Can LLMs extract human-like fine-grained evidence for evidence-based fact-checking?
Antonín Jarolím, Martin Fajčík, Lucia Makaiová
TL;DR
The paper tackles the problem of extracting fine-grained, verifiable evidence spans from source texts to support or refute claims in online discussions about news articles in Czech and Slovak. It introduces a manually annotated dataset with two independent span annotations per sample and evaluates a wide range of LLMs and baselines on the span extraction task, using a prompt that requests the smallest verbatim spans and a JSON list of spans, with token-level F1 and Hungarian matching for assessment. Findings show that model size yields diminishing returns and that many large models still generate invalid spans, while smaller models can be competitive; deepseek-r1:32b and qwen3:14b achieve the strongest alignment with human annotations (≈55–56 token-F1), occasionally surpassing inter-annotator agreement on a given annotation scheme.
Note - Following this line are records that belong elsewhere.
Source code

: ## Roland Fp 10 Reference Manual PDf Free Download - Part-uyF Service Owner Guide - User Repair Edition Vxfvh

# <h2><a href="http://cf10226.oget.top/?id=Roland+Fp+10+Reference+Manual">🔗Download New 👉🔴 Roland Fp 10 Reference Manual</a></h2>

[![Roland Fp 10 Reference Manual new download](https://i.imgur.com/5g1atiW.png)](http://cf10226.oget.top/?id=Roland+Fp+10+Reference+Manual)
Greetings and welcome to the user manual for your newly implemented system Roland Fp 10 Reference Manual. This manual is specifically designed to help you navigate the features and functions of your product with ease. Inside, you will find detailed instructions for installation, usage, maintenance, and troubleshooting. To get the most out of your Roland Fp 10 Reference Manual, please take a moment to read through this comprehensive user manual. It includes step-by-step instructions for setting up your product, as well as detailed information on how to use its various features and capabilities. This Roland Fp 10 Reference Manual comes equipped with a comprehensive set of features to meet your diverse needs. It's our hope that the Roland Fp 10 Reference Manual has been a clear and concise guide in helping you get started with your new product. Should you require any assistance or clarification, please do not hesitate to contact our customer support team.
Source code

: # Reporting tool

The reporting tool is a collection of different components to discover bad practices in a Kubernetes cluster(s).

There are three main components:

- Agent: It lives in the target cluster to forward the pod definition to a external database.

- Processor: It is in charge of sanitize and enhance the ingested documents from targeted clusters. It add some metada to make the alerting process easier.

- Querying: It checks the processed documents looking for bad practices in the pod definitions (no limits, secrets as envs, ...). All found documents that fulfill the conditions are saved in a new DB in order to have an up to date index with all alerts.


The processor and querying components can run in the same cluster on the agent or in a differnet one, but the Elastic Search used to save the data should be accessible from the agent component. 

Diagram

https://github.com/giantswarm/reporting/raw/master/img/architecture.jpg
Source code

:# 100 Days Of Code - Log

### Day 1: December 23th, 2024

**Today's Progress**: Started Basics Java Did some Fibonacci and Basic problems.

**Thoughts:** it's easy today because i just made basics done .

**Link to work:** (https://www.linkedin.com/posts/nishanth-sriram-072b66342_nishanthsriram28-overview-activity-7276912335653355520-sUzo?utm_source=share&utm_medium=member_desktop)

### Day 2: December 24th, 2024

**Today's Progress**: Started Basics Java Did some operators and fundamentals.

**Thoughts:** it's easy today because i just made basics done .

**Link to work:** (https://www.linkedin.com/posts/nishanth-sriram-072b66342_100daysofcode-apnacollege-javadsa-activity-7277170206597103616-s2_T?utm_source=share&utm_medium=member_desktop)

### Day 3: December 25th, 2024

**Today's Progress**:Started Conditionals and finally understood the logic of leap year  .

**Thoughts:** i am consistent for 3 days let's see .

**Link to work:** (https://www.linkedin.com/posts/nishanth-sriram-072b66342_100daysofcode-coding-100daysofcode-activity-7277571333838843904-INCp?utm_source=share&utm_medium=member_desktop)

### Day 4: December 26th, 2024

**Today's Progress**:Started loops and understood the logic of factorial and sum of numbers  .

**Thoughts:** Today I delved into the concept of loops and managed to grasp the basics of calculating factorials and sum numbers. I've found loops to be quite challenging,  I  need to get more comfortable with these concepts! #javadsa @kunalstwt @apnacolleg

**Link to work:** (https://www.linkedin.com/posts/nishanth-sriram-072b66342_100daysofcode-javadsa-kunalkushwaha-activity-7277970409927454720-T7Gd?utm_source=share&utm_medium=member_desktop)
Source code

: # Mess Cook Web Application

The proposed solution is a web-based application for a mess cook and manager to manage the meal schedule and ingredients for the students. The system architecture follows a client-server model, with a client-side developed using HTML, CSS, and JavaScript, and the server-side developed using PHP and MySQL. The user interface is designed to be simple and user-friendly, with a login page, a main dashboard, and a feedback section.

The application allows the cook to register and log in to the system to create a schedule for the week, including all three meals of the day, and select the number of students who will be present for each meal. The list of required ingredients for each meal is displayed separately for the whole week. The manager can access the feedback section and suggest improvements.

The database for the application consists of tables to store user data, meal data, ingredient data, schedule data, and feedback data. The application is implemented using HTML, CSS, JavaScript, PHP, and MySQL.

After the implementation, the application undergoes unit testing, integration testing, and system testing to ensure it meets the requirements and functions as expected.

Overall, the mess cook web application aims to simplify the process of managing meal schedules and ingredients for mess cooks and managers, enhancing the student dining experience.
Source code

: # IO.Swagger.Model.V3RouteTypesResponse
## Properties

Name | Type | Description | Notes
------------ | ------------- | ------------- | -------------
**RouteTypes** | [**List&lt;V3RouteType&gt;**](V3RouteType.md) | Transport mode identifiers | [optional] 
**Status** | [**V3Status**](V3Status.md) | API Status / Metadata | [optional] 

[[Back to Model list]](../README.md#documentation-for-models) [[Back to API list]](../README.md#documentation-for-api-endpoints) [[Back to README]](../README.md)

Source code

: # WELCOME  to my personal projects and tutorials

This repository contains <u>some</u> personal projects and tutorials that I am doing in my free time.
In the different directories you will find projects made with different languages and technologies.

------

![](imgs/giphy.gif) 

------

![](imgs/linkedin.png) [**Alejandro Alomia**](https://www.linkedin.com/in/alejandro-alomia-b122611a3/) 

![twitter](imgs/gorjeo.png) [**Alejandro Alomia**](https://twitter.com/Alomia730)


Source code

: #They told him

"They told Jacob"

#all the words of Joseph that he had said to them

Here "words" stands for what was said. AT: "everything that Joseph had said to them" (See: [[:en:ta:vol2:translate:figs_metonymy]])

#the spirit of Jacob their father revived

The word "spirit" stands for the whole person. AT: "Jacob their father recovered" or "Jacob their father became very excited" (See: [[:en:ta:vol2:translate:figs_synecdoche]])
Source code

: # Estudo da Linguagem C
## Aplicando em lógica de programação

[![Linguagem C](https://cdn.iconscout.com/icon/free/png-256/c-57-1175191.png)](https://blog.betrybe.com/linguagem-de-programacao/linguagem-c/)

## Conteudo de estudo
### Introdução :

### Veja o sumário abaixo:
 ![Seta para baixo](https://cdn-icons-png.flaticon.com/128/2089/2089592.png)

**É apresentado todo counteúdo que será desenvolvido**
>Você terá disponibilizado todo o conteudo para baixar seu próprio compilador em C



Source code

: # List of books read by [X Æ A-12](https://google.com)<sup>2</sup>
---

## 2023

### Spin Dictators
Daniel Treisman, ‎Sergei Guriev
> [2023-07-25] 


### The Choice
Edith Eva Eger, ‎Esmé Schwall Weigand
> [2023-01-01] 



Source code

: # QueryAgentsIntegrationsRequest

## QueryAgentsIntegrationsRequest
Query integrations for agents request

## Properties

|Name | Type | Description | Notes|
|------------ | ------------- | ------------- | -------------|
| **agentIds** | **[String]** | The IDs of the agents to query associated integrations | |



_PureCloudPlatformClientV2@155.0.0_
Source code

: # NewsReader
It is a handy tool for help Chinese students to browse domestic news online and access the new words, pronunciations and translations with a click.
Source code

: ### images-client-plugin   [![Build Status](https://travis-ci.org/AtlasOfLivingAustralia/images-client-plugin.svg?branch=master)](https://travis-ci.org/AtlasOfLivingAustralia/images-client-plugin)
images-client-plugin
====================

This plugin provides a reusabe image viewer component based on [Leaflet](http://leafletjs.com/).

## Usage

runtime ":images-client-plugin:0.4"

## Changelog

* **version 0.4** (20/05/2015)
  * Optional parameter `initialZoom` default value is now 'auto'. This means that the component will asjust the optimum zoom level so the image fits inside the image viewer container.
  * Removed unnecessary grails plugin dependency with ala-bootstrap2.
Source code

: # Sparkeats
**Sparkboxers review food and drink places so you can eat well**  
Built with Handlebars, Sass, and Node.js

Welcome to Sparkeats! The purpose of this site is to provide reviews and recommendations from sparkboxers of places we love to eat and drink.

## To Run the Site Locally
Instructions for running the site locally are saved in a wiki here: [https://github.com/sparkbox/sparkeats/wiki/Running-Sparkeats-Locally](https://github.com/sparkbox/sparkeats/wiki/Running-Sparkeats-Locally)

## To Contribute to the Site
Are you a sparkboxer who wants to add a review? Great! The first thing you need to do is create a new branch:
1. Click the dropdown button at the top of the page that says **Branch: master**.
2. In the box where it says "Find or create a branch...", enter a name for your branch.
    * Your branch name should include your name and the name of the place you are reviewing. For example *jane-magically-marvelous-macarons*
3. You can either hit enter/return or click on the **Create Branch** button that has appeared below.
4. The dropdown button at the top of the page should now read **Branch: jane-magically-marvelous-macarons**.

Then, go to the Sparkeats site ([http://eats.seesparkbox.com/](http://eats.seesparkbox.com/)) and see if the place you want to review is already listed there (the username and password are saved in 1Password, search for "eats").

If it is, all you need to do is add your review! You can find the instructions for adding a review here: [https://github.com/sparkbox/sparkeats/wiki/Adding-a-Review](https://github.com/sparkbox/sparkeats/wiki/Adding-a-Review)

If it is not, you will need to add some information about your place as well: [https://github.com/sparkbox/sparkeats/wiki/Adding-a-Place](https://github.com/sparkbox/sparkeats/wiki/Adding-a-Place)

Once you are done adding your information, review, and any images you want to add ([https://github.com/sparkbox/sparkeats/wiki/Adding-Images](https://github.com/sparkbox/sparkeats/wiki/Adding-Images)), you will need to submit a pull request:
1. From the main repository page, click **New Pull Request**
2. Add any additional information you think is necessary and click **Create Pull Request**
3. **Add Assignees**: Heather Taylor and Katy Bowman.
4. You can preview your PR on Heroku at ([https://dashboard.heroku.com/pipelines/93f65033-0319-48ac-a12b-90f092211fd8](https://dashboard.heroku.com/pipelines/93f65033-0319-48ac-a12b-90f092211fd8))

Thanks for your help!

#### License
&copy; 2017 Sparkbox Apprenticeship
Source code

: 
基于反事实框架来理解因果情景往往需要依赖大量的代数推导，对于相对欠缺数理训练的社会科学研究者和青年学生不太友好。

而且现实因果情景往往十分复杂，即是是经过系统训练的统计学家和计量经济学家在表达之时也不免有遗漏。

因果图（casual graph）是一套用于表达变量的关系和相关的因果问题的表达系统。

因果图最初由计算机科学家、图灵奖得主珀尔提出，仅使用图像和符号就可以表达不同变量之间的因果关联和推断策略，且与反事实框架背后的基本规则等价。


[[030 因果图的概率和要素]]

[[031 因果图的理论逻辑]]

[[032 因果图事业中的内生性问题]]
The work provides a new resource for alignment studies in Czech/Slovak and highlights the need for constrained decoding to improve reliability, with practical trade-offs identified for 14B qwen3, 32B deepseek-r1, and 20B gpt-oss as favorable options.
Abstract
Misinformation frequently spreads in user comments under online news articles, highlighting the need for effective methods to detect factually incorrect information. To strongly support or refute claims extracted from such comments, it is necessary to identify relevant documents and pinpoint the exact text spans that justify or contradict each claim. This paper focuses on the latter task -- fine-grained evidence extraction for Czech and Slovak claims. We create new dataset, containing two-way annotated fine-grained evidence created by paid annotators. We evaluate large language models (LLMs) on this dataset to assess their alignment with human annotations. The results reveal that LLMs often fail to copy evidence verbatim from the source text, leading to invalid outputs. Error-rate analysis shows that the {llama3.1:8b model achieves a high proportion of correct outputs despite its relatively small size, while the gpt-oss-120b model underperforms despite having many more parameters. Furthermore, the models qwen3:14b, deepseek-r1:32b, and gpt-oss:20b demonstrate an effective balance between model size and alignment with human annotations.